> What is required
Look through the lines below for the word "Osamu", and copy every line that has it.

Collected data entries:
┌──

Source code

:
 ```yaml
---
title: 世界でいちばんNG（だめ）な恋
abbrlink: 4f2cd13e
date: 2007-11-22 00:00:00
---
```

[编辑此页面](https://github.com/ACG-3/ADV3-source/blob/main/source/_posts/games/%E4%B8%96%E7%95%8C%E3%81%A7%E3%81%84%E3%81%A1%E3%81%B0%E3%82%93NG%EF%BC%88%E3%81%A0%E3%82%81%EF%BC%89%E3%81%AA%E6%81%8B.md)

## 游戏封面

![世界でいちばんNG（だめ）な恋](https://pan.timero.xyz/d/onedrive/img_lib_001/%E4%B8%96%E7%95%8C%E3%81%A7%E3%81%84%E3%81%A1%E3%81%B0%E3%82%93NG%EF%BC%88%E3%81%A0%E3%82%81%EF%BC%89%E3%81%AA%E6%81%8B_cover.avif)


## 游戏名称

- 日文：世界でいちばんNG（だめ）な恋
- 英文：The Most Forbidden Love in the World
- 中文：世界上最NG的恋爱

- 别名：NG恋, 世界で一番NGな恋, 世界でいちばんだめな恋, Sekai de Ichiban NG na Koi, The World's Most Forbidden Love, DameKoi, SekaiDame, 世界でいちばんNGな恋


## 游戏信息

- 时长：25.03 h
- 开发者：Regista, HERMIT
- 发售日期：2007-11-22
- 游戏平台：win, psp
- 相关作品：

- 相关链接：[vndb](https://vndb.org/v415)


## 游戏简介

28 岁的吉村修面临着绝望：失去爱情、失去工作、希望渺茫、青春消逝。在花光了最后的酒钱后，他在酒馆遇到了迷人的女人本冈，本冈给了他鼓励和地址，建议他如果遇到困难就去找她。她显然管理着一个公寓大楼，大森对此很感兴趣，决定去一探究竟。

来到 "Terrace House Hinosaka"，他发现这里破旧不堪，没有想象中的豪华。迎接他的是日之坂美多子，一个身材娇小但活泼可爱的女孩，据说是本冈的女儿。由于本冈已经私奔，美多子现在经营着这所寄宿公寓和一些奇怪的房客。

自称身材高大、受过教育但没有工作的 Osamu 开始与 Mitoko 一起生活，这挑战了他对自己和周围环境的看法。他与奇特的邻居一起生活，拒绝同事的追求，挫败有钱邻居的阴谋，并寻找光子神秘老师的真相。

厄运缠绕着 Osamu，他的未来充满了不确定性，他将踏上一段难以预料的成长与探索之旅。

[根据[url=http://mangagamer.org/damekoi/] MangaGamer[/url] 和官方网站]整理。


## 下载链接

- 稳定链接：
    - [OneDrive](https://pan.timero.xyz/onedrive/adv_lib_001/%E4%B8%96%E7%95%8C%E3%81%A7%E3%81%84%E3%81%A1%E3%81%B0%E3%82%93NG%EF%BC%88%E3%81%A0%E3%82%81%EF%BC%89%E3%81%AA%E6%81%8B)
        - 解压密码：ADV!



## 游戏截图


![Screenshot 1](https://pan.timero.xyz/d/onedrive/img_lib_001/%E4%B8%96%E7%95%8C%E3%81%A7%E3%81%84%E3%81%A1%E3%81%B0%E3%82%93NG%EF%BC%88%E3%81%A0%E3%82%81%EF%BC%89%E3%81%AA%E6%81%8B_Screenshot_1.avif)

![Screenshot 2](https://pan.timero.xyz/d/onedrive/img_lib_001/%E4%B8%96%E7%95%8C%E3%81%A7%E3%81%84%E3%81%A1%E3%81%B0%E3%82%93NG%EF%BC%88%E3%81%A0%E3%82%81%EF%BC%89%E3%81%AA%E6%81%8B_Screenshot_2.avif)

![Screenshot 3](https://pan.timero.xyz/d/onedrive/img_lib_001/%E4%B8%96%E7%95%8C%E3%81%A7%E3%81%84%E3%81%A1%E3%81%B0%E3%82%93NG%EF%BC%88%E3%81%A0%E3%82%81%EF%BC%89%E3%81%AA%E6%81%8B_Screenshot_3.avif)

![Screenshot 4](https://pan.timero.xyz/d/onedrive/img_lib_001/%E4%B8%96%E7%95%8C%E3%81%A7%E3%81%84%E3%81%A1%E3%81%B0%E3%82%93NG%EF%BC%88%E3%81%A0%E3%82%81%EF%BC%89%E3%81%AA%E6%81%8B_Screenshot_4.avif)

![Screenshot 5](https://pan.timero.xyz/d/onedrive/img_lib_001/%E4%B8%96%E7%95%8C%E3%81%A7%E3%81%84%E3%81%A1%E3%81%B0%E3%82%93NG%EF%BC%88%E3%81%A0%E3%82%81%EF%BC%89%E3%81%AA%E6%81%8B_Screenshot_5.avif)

└──

> The answer
自称身材高大、受过教育但没有工作的 Osamu 开始与 Mitoko 一起生活，这挑战了他对自己和周围环境的看法。他与奇特的邻居一起生活，拒绝同事的追求，挫败有钱邻居的阴谋，并寻找光子神秘老师的真相。
厄运缠绕着 Osamu，他的未来充满了不确定性，他将踏上一段难以预料的成长与探索之旅。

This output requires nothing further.